The Korean Diabetes Association unveiled its latest guidelines for diabetes therapy, citing newest clinical trials and documents, on Thursday.
KDA made public its new guidelines on treating type-2 diabetes at a news conference on the sidelines of the 2017 International Congress of Diabetes and Metabolism at Grand Hilton Seoul Hotel, Seoul.
It divided the guidelines into two types – one for orally administered drugs and the other for insulin-targeted therapy. In the case of oral medication, KDA recommended first considering a drug’s efficacy on lowering blood sugar, the risk of hypoglycemia, weight changes, chance of developing cardiovascular diseases and evidence of efficacy through clinical tests.
|New guidelines on treating type-2 diabetes|
The guidelines set four recommendations on diabetes treatment; “A” for those proved by a randomized controlled trial (RCT) or having clear evidence through metabolism analysis; “B” for those with credible evidence with a well-carried-out cohort study or a comparative patient-control group research; “C” for those with possible evidence from an unreliable institution’s randomized clinical trial or with some evidence from an observation study and case report; and “E” for those backed by KDA experts’ recommendation without evidence.
KDA categorized the guidelines by affiliation, not by individual drugs. For a mono oral medication, KDA cited metformin as recommendation “A” for early treatment. If metformin is not applicable, other appropriate medication can be selected among those under the recommendation “E.” If the patient’s blood sugar is not controlled by a monotherapy, another drug with different action mechanism under the recommendation “A” can be chosen. Some patients can receive dual therapy under the recommendation “B” after the diagnosis.
A monotherapy can be boosted to the maximum level, but KDA recommends early adoption of dual therapy due to side effects such as failure to control blood sugar. In the case of dual therapy, KDA recommended also considering the drug’s efficacy on lowering blood sugar, risk of hypoglycemia, weight changes, and chances of developing cardiovascular diseases.
In a triple therapy, the drug’s action mechanism, interaction with other drugs, costs, and compliance should be considered, the KDA said.
If a dual treatment fails, KDA recommends insulin therapy, but the treatment can also add or change to a drug in another affiliation.
Putting metformin in recommendation “A” for early treatment was attributed to the drug’s proven safety over the extended period and its cost benefits, KDA said.
The American Diabetes Association (ADA) and the American Association of Clinical Endocrinologists (AACE) also prefer metformin as the first-line therapy for diabetes, but AACE says other drugs can also be used.
“KDA recommends metformin as the first-line treatment, but other therapy can be used in case of digestive disorders or kidney dysfunction,” said Choi Kyung-mook, director of the KDA’s Committee of Clinical Practice Guideline. “Many guidelines overseas also recommend metformin as the first-line treatment, if patients do not suffer any side effect.”
Choi also said that if the use of metformin is impossible, all second-line therapy can be used as first-line. “Indicating metformin as the first-line therapy does not always mean patients should use metformin no matter what,” he said.
The KDA guidelines also updated the early treatment principle, emphasizing the importance of the patients’ efforts to change their lifestyles along with drug treatment.
In the early treatment, they should consider the drug’s efficacy, side effects, costs and the patient’s clinical features, the KDA said, adding that drug therapy can start immediately after the diagnosis and the patient should simultaneously make an effort to change lifestyle, it said.
The latest guidelines mostly reflected local studies because efficacies of diabetes drugs can differ depending on ethnic groups. However, the KDA said the guidelines should be upgraded with more details based on more local researches because there are not enough local studies yet.

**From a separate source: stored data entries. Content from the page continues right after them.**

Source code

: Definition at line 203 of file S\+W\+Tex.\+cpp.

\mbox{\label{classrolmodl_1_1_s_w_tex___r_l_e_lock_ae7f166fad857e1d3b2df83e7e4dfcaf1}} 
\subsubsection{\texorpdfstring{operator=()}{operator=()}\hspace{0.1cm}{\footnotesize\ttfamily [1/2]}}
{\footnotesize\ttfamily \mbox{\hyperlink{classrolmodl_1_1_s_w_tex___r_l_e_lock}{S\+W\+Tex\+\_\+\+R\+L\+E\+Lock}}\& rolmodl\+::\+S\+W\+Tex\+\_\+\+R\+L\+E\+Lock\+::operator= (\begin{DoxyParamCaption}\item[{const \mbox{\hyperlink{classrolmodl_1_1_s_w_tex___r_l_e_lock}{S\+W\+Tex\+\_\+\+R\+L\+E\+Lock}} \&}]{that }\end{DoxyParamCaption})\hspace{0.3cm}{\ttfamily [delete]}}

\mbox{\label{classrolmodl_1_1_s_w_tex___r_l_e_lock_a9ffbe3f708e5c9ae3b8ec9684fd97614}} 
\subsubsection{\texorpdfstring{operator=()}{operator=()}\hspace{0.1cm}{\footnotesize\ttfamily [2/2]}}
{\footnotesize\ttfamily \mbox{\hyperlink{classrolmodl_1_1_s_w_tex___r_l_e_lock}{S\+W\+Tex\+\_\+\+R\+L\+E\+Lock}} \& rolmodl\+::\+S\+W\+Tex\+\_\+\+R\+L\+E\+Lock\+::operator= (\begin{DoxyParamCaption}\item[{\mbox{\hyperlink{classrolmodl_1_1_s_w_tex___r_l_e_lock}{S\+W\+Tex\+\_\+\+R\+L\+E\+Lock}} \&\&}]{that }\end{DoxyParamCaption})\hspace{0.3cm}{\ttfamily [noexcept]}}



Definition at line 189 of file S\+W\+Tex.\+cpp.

“The guidelines were designed in a way that doctors can decide which drug should be used for which step,” Choi said. “We placed it from mono to dual to triple therapy. Although we didn’t put individual drugs in order, we evaluated them in affiliated groups with bar graphs to indicate efficacy on lowering blood sugar, the risk of hypoglycemia, weight changes and development of cardiovascular diseases.”